Do we have the right to give informed consent for the use of any of our cells, and to claim IP rights in any of our cells, or only our primary DNA cells (i.e. not the small percentage of chimeric cells)?

Let me preface the ensuing discussion with the acknowledgement that the case of Moore v Regents of the University of California established that consent to an operation to have tissue removed entails an abandonment of any claims over the removed tissue. Thus, Moore had no IP rights in his hairy cell leukemia cells after they had been removed by Goode (a doctor employed by the University of California). But, it is my contention that this is not the end of the story. Bioethicists still argue that patients should be offered compensation for their donation of waste tissue by a fixed fee or a chance to share in the rewards of financially successful research. This discussion in set to heat in the wake of the worldwide spate of Myriad Genetics cases, regarding the patentability of gene sequences. So, the ensuing discussion is based on the assumption that, at some point, the law could be modified such that people will be entitled to compensation for their DNA.

With this disclaimer, I continue...

Henrietta Lacks died of cervical cancer in the 1950's. Without her knowledge or consent, her cervical cancer cells (dubbed HeLa cells) were taken and reproduced in a laboratory, to amass numbers sufficient enough for sale and worldwide experimentation (resulting in huge financial gains for all concerned, except Henrietta or her descendents). In theory, this should not occur today, as doctors are now required to get informed consent before taking and experimenting on cell samples. But, in reality, the same exact outcome could occur if someone gave informed consent for the use of their chimeric cells for experimentation, but the person who is principally comprised of those cells (either the offspring, or the mother, or the organ donor etc) has not consented. In such a case, just as Henrietta Lacks (or her children, after her death) had no control over the use of her DNA for experimentation, the person who is principally comprised of the chimeric cells, would have no control over the use of their DNA.
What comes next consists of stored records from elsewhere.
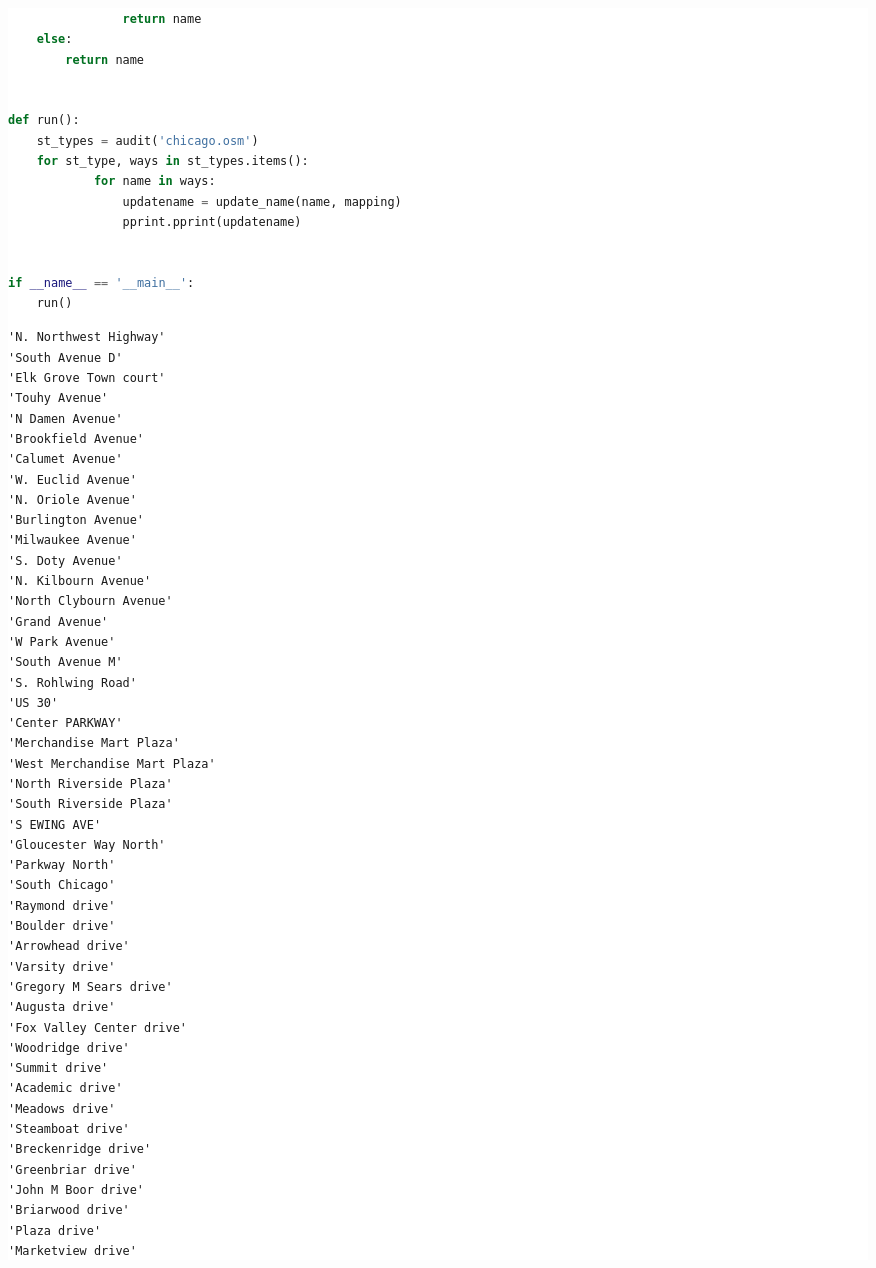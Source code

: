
 ```python
                return name
    else:
        return name


def run():
    st_types = audit('chicago.osm')
    for st_type, ways in st_types.items():
            for name in ways:
                updatename = update_name(name, mapping)
                pprint.pprint(updatename)
            

if __name__ == '__main__':
    run()
```

    'N. Northwest Highway'
    'South Avenue D'
    'Elk Grove Town court'
    'Touhy Avenue'
    'N Damen Avenue'
    'Brookfield Avenue'
    'Calumet Avenue'
    'W. Euclid Avenue'
    'N. Oriole Avenue'
    'Burlington Avenue'
    'Milwaukee Avenue'
    'S. Doty Avenue'
    'N. Kilbourn Avenue'
    'North Clybourn Avenue'
    'Grand Avenue'
    'W Park Avenue'
    'South Avenue M'
    'S. Rohlwing Road'
    'US 30'
    'Center PARKWAY'
    'Merchandise Mart Plaza'
    'West Merchandise Mart Plaza'
    'North Riverside Plaza'
    'South Riverside Plaza'
    'S EWING AVE'
    'Gloucester Way North'
    'Parkway North'
    'South Chicago'
    'Raymond drive'
    'Boulder drive'
    'Arrowhead drive'
    'Varsity drive'
    'Gregory M Sears drive'
    'Augusta drive'
    'Fox Valley Center drive'
    'Woodridge drive'
    'Summit drive'
    'Academic drive'
    'Meadows drive'
    'Steamboat drive'
    'Breckenridge drive'
    'Greenbriar drive'
    'John M Boor drive'
    'Briarwood drive'
    'Plaza drive'
    'Marketview drive'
This has been an issue with regard to identical twins (that have near identical DNA). As it stands, one twin can consent to the provision of a cell sample, which means the identical twin is subjected to the consequences even though he/she may not have agreed with the provision of consent. These consequences include privacy issues with respect to the revelation of the twin's DNA profile, psychological issues with respect to (as happened with Henrietta Lack's offspring) the emotional trauma of envisioning their mother's cells becoming immortal and being blown up or otherwise subject to experimentation, and the financial issues of remuneration.

Previous complexities in the issues of consent and compensation as they applied to identical twins are now far more wide reaching. If it is not just identical twins that share cells of near identical DNA, but virtually all of us who do, then the problem of obtaining consent and compensating rightful parties escalates.

It cannot be that consent can only be provided, and rights claimed in, the primary DNA cells as this is incongruous with both precedence and reality. When cancerous cells are taken for experimentation, the DNA of those cells has mutated such that the cancerous cells differ from the primary DNA cells of the person. Despite this, it has never been argued that, because the cancerous cells are genetically distinct from the primary DNA cells of the person, that person cannot provide consent for the use and experimentation of the cancerous cells. How could this be argued? Practically, those cancerous cells comprise part of the person and so are his/hers over which to provide consent. Equally, it would be very difficult to limit a person's right to give consent to (and potentially claim intellectual property rights in) their chimeric cells. After all, those cells comprise part of the person.

Thus, it seems the only answer is for us to acknowledge our interconnectedness, and construct the law in such a way as to respect people's rights to privacy, self determination and compensation as best as possible.